The Federal Aviation Administration (FAA) inspector reported that the check pilot and pilot were attempting an approach maneuver. The helicopter shuddered momentarily, followed by a heavier airframe vibration. The helicopter rolled left as it climbed to 500 feet. The check pilot attempted to turn right towards the airport; however, the helicopter rolled to the left again. The check pilot regained control, shut the engine down, and completed an autorotation to a field. The tail rotor drive shaft coupling is supported by the aft hanger bearing, and post accident inspection revealed that the number 6 hangar bearing had sheared.

The hangar bearing and drive shaft were examined at Bell Helicopter Textron on May 6, 2004, in the presence of an investigator from the National Transportation Safety Board, a representative from the FAA Rotorcraft Standards, and a representative from Bell. The bearing was identified as Bell part number 407-340-339-101. The drive shaft hangar bearing had a fatigue fracture in the bearing cage at one ball pocket. All of the balls showed evidence of skidding on the inner race. The bearing's inner ring was discolored and the grease was black and dry. The inner ring had grooves in the ball path and what appeared to be resolidified metal in the bottom of the ball path. According to the examining metallurgist, the inner ring had been hot enough for the metal to "flow," which created a ridge on the shoulders. Hardness tests and metallurgical sections showed that the examined components had heat affected zones from overheating during operation.

A sample of grease from a grease gun used by company maintenance personnel to lubricate the bearings was also submitted to the laboratory. An analysis of the sample showed that it was chemically consistent with Royco 13 grease.

On October 3, 2001, Bell Helicopter Textron issued an information letter (407-01-66) regarding greasing of tail rotor drive shaft bearings. It had come to the company's attention that the bearings were being overgreased by maintenance personnel. The letter stated that overgreasing of the bearings will result in overheating.

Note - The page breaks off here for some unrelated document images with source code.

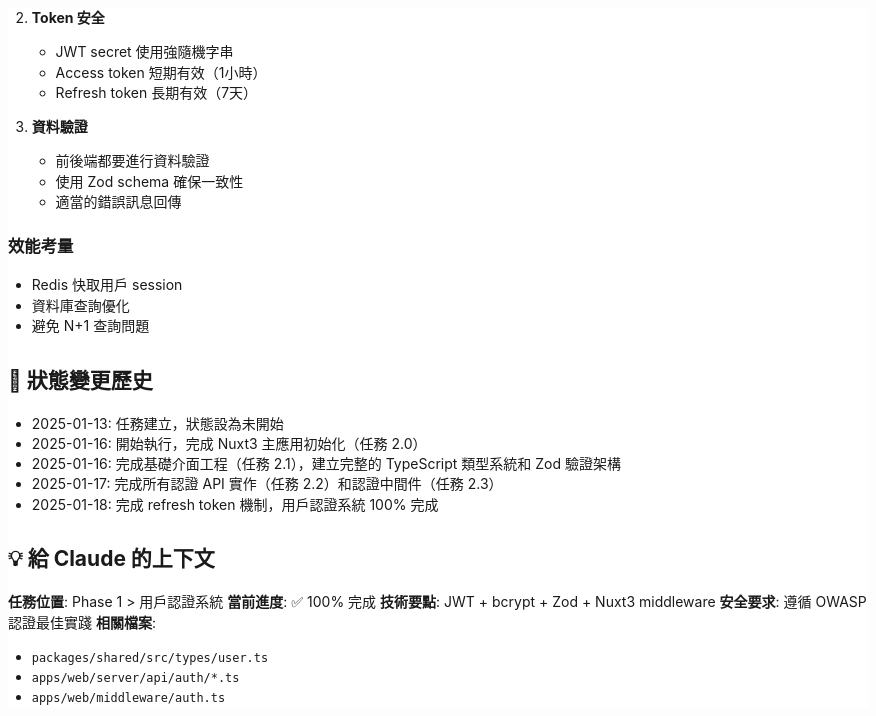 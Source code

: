 2. **Token 安全**
   - JWT secret 使用強隨機字串
   - Access token 短期有效（1小時）
   - Refresh token 長期有效（7天）

3. **資料驗證**
   - 前後端都要進行資料驗證
   - 使用 Zod schema 確保一致性
   - 適當的錯誤訊息回傳

### 效能考量

- Redis 快取用戶 session
- 資料庫查詢優化
- 避免 N+1 查詢問題

## 🔄 狀態變更歷史

- 2025-01-13: 任務建立，狀態設為未開始
- 2025-01-16: 開始執行，完成 Nuxt3 主應用初始化（任務 2.0）
- 2025-01-16: 完成基礎介面工程（任務 2.1），建立完整的 TypeScript 類型系統和 Zod 驗證架構
- 2025-01-17: 完成所有認證 API 實作（任務 2.2）和認證中間件（任務 2.3）
- 2025-01-18: 完成 refresh token 機制，用戶認證系統 100% 完成

## 💡 給 Claude 的上下文

**任務位置**: Phase 1 > 用戶認證系統 **當前進度**: ✅ 100% 完成 **技術要點**:
JWT + bcrypt + Zod + Nuxt3 middleware **安全要求**: 遵循 OWASP 認證最佳實踐
**相關檔案**:

- `packages/shared/src/types/user.ts`
- `apps/web/server/api/auth/*.ts`
- `apps/web/middleware/auth.ts`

On October 17, 2002, Bell Helicopter Textron issued Alert Service Bulletin (ASB) 407-02-54. The ASB prescribed a means to modify the helicopter using ducts to increase the airflow and cooling properties, thus preventing overheating of components.

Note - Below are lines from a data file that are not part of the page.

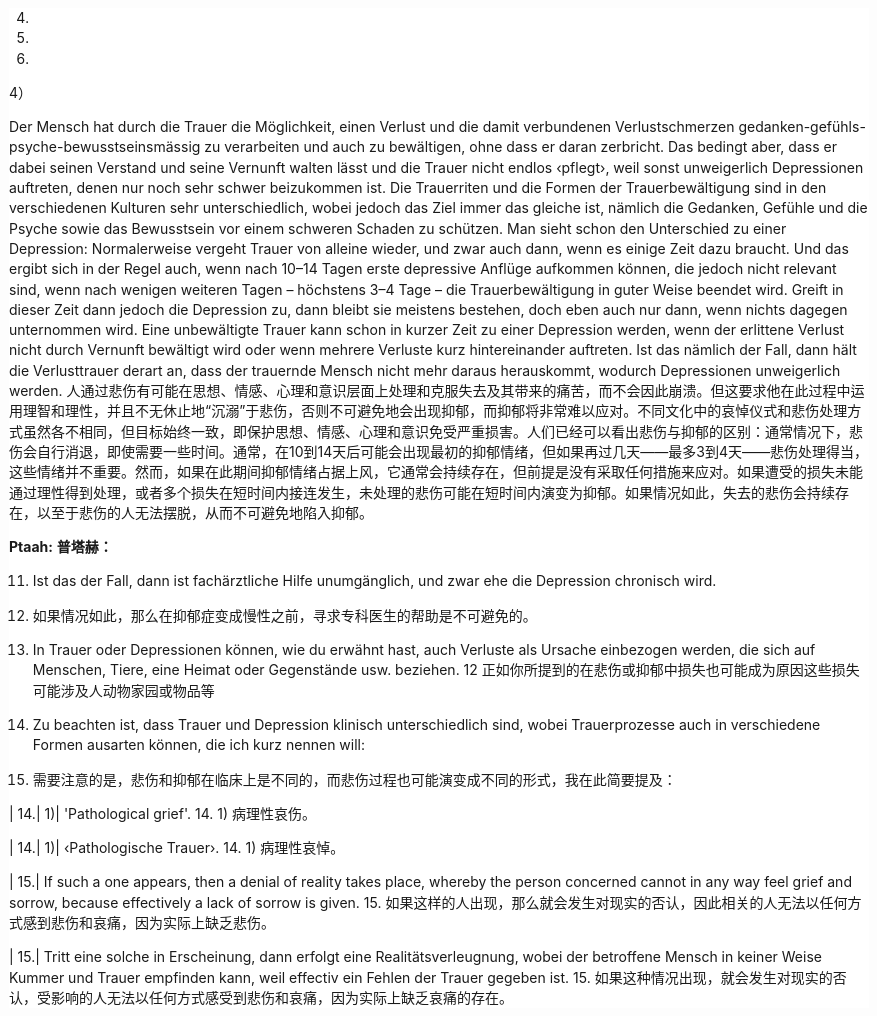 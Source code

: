4)
4)

4)
4）

Der Mensch hat durch die Trauer die Möglichkeit, einen Verlust und die damit verbundenen Verlustschmerzen gedanken-gefühls-psyche-bewusstseinsmässig zu verarbeiten und auch zu bewältigen, ohne dass er daran zerbricht. Das bedingt aber, dass er dabei seinen Verstand und seine Vernunft walten lässt und die Trauer nicht endlos ‹pflegt›, weil sonst unweigerlich Depressionen auftreten, denen nur noch sehr schwer beizukommen ist. Die Trauerriten und die Formen der Trauerbewältigung sind in den verschiedenen Kulturen sehr unterschiedlich, wobei jedoch das Ziel immer das gleiche ist, nämlich die Gedanken, Gefühle und die Psyche sowie das Bewusstsein vor einem schweren Schaden zu schützen. Man sieht schon den Unterschied zu einer Depression: Normalerweise vergeht Trauer von alleine wieder, und zwar auch dann, wenn es einige Zeit dazu braucht. Und das ergibt sich in der Regel auch, wenn nach 10–14 Tagen erste depressive Anflüge aufkommen können, die jedoch nicht relevant sind, wenn nach wenigen weiteren Tagen – höchstens 3–4 Tage – die Trauerbewältigung in guter Weise beendet wird. Greift in dieser Zeit dann jedoch die Depression zu, dann bleibt sie meistens bestehen, doch eben auch nur dann, wenn nichts dagegen unternommen wird. Eine unbewältigte Trauer kann schon in kurzer Zeit zu einer Depression werden, wenn der erlittene Verlust nicht durch Vernunft bewältigt wird oder wenn mehrere Verluste kurz hintereinander auftreten. Ist das nämlich der Fall, dann hält die Verlusttrauer derart an, dass der trauernde Mensch nicht mehr daraus herauskommt, wodurch Depressionen unweigerlich werden.
人通过悲伤有可能在思想、情感、心理和意识层面上处理和克服失去及其带来的痛苦，而不会因此崩溃。但这要求他在此过程中运用理智和理性，并且不无休止地“沉溺”于悲伤，否则不可避免地会出现抑郁，而抑郁将非常难以应对。不同文化中的哀悼仪式和悲伤处理方式虽然各不相同，但目标始终一致，即保护思想、情感、心理和意识免受严重损害。人们已经可以看出悲伤与抑郁的区别：通常情况下，悲伤会自行消退，即使需要一些时间。通常，在10到14天后可能会出现最初的抑郁情绪，但如果再过几天——最多3到4天——悲伤处理得当，这些情绪并不重要。然而，如果在此期间抑郁情绪占据上风，它通常会持续存在，但前提是没有采取任何措施来应对。如果遭受的损失未能通过理性得到处理，或者多个损失在短时间内接连发生，未处理的悲伤可能在短时间内演变为抑郁。如果情况如此，失去的悲伤会持续存在，以至于悲伤的人无法摆脱，从而不可避免地陷入抑郁。

**Ptaah:**
**普塔赫：**

11. Ist das der Fall, dann ist fachärztliche Hilfe unumgänglich, und zwar ehe die Depression chronisch wird.
11. 如果情况如此，那么在抑郁症变成慢性之前，寻求专科医生的帮助是不可避免的。

12. In Trauer oder Depressionen können, wie du erwähnt hast, auch Verluste als Ursache einbezogen werden, die sich auf Menschen, Tiere, eine Heimat oder Gegenstände usw. beziehen.
12 正如你所提到的在悲伤或抑郁中损失也可能成为原因这些损失可能涉及人动物家园或物品等

13. Zu beachten ist, dass Trauer und Depression klinisch unterschiedlich sind, wobei Trauerprozesse auch in verschiedene Formen ausarten können, die ich kurz nennen will:
13. 需要注意的是，悲伤和抑郁在临床上是不同的，而悲伤过程也可能演变成不同的形式，我在此简要提及：

| 14.| 1)| 'Pathological grief'.
14. 1) 病理性哀伤。

| 14.| 1)| ‹Pathologische Trauer›.
14. 1) 病理性哀悼。

| 15.| If such a one appears, then a denial of reality takes place, whereby the person concerned cannot in any way feel grief and sorrow, because effectively a lack of sorrow is given.
15. 如果这样的人出现，那么就会发生对现实的否认，因此相关的人无法以任何方式感到悲伤和哀痛，因为实际上缺乏悲伤。

| 15.| Tritt eine solche in Erscheinung, dann erfolgt eine Realitätsverleugnung, wobei der betroffene Mensch in keiner Weise Kummer und Trauer empfinden kann, weil effectiv ein Fehlen der Trauer gegeben ist.
15. 如果这种情况出现，就会发生对现实的否认，受影响的人无法以任何方式感受到悲伤和哀痛，因为实际上缺乏哀痛的存在。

The FAA issued an Emergency Airworthiness Directive, AD 2002-06-52, on March 15, 2002. The AD addressed a tailwind limitation to restrict certain operations, inspection for bearings, replacement of certain bearings, and lubrication of the bearings. The text of the AD specifically notes that during mandated inspections of the bearings every 25 hours, if metal particles are seen in the expelled grease or if the grease has turned black that the bearings must be replaced before further flight.

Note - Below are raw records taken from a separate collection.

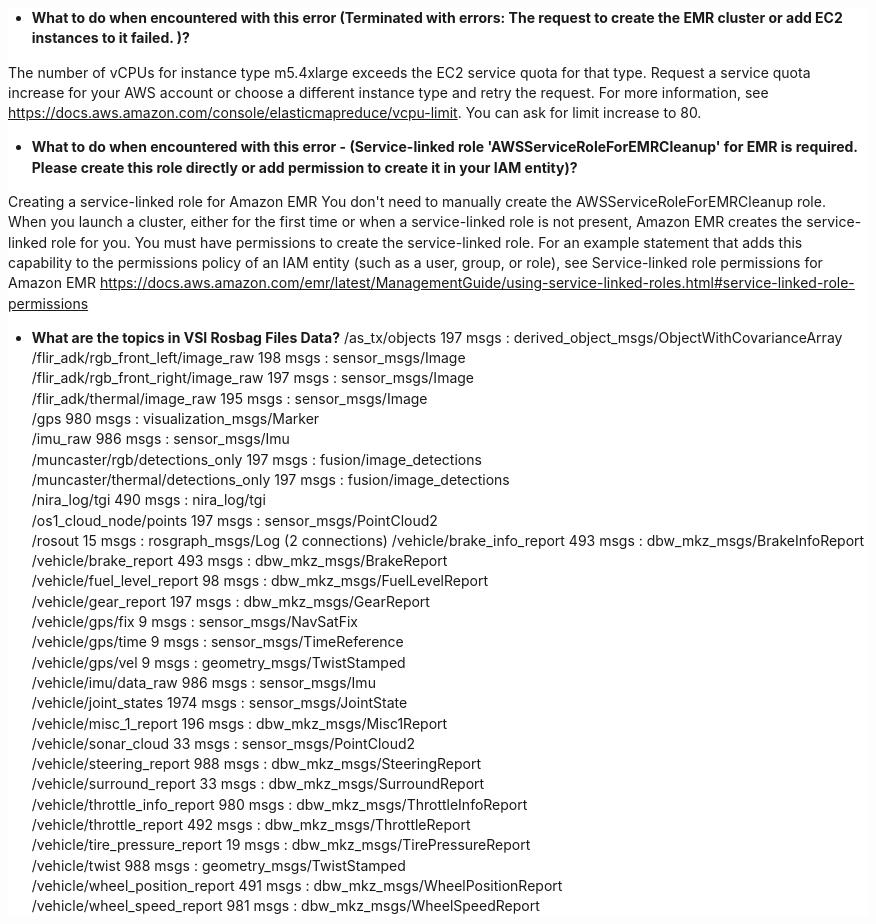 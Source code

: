 - **What to do when encountered with this error (Terminated with errors: The request to create the EMR cluster or add EC2 instances to it failed. )?**

The number of vCPUs for instance type m5.4xlarge exceeds the EC2 service quota for that type. Request a service quota increase for your AWS account or choose a different instance type and retry the request. For more information, see https://docs.aws.amazon.com/console/elasticmapreduce/vcpu-limit. You can ask for limit increase to 80.

- **What to do when encountered with this error - (Service-linked role 'AWSServiceRoleForEMRCleanup' for EMR is required. Please create this role directly or add permission to create it in your IAM entity)?**

Creating a service-linked role for Amazon EMR
You don't need to manually create the AWSServiceRoleForEMRCleanup role. When you launch a cluster, either for the first time or when a service-linked role is not present, Amazon EMR creates the service-linked role for you. You must have permissions to create the service-linked role. For an example statement that adds this capability to the permissions policy of an IAM entity (such as a user, group, or role), see Service-linked role permissions for Amazon EMR https://docs.aws.amazon.com/emr/latest/ManagementGuide/using-service-linked-roles.html#service-linked-role-permissions

- **What are the topics in VSI Rosbag Files Data?**
         /as_tx/objects                         197 msgs    : derived_object_msgs/ObjectWithCovarianceArray
         /flir_adk/rgb_front_left/image_raw     198 msgs    : sensor_msgs/Image                            
         /flir_adk/rgb_front_right/image_raw    197 msgs    : sensor_msgs/Image                            
         /flir_adk/thermal/image_raw            195 msgs    : sensor_msgs/Image                            
         /gps                                   980 msgs    : visualization_msgs/Marker                    
         /imu_raw                               986 msgs    : sensor_msgs/Imu                              
         /muncaster/rgb/detections_only         197 msgs    : fusion/image_detections                      
         /muncaster/thermal/detections_only     197 msgs    : fusion/image_detections                      
         /nira_log/tgi                          490 msgs    : nira_log/tgi                                 
         /os1_cloud_node/points                 197 msgs    : sensor_msgs/PointCloud2                      
         /rosout                                 15 msgs    : rosgraph_msgs/Log                             (2 connections)
         /vehicle/brake_info_report             493 msgs    : dbw_mkz_msgs/BrakeInfoReport                 
         /vehicle/brake_report                  493 msgs    : dbw_mkz_msgs/BrakeReport                     
         /vehicle/fuel_level_report              98 msgs    : dbw_mkz_msgs/FuelLevelReport                 
         /vehicle/gear_report                   197 msgs    : dbw_mkz_msgs/GearReport                      
         /vehicle/gps/fix                         9 msgs    : sensor_msgs/NavSatFix                        
         /vehicle/gps/time                        9 msgs    : sensor_msgs/TimeReference                    
         /vehicle/gps/vel                         9 msgs    : geometry_msgs/TwistStamped                   
         /vehicle/imu/data_raw                  986 msgs    : sensor_msgs/Imu                              
         /vehicle/joint_states                 1974 msgs    : sensor_msgs/JointState                       
         /vehicle/misc_1_report                 196 msgs    : dbw_mkz_msgs/Misc1Report                     
         /vehicle/sonar_cloud                    33 msgs    : sensor_msgs/PointCloud2                      
         /vehicle/steering_report               988 msgs    : dbw_mkz_msgs/SteeringReport                  
         /vehicle/surround_report                33 msgs    : dbw_mkz_msgs/SurroundReport                  
         /vehicle/throttle_info_report          980 msgs    : dbw_mkz_msgs/ThrottleInfoReport              
         /vehicle/throttle_report               492 msgs    : dbw_mkz_msgs/ThrottleReport                  
         /vehicle/tire_pressure_report           19 msgs    : dbw_mkz_msgs/TirePressureReport              
         /vehicle/twist                         988 msgs    : geometry_msgs/TwistStamped                   
         /vehicle/wheel_position_report         491 msgs    : dbw_mkz_msgs/WheelPositionReport             
         /vehicle/wheel_speed_report            981 msgs    : dbw_mkz_msgs/WheelSpeedReport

Transport Canada issued AD number CF-2002-18R2 on November 5, 2003. Its subject was the tail rotor drive shaft bearings. It noted that the initial AD (CF-2002-18) mandated specific downwind hover and vertical flight limitations to avoid overheating in the oil cooler blower area (an interim measure pending design changes). It also called for replacement of the bearing at the oil cooler locations and a specific inspection and lubrication schedule for the replacement bearing, and inspection and lubrication schedules for bearings at other hangar bearing locations. Revision 1 of this AD provided relief to the flight limitations with the incorporation of oil cooler blower inlet ducts and bearing airflow shields. Part B of AD CF-2002-18R2 called for the replacement of bearings in accordance with Bell Helicopter Textron Company (BHTC) ASB 407-01-44, Revision A.

On February 10, 2004, Bell Helicopter Textron issued ASB 407-04-63, which superceded the following bulletins: ASB 407-01-44, Revision C dated September 23, 2003; ASB 407-01-47, Revision B dated June 24, 2003; and TB 407-03-43 dated September 22, 2003. The ASB mandated replacement of certain tail rotor drive shaft bearings. It also mandated the replacement of part number 406-040-339-101 and -103 bearings with newer -107 bearings

On June 4, 2004, the FAA issued AD 2004-10-07. The AD requires, in part, modification of the oil cooler fairing inlet ducts and replacement of the oil cooler blower and specified segmented shaft bearings in accordance with BHT ASB 407-04-63.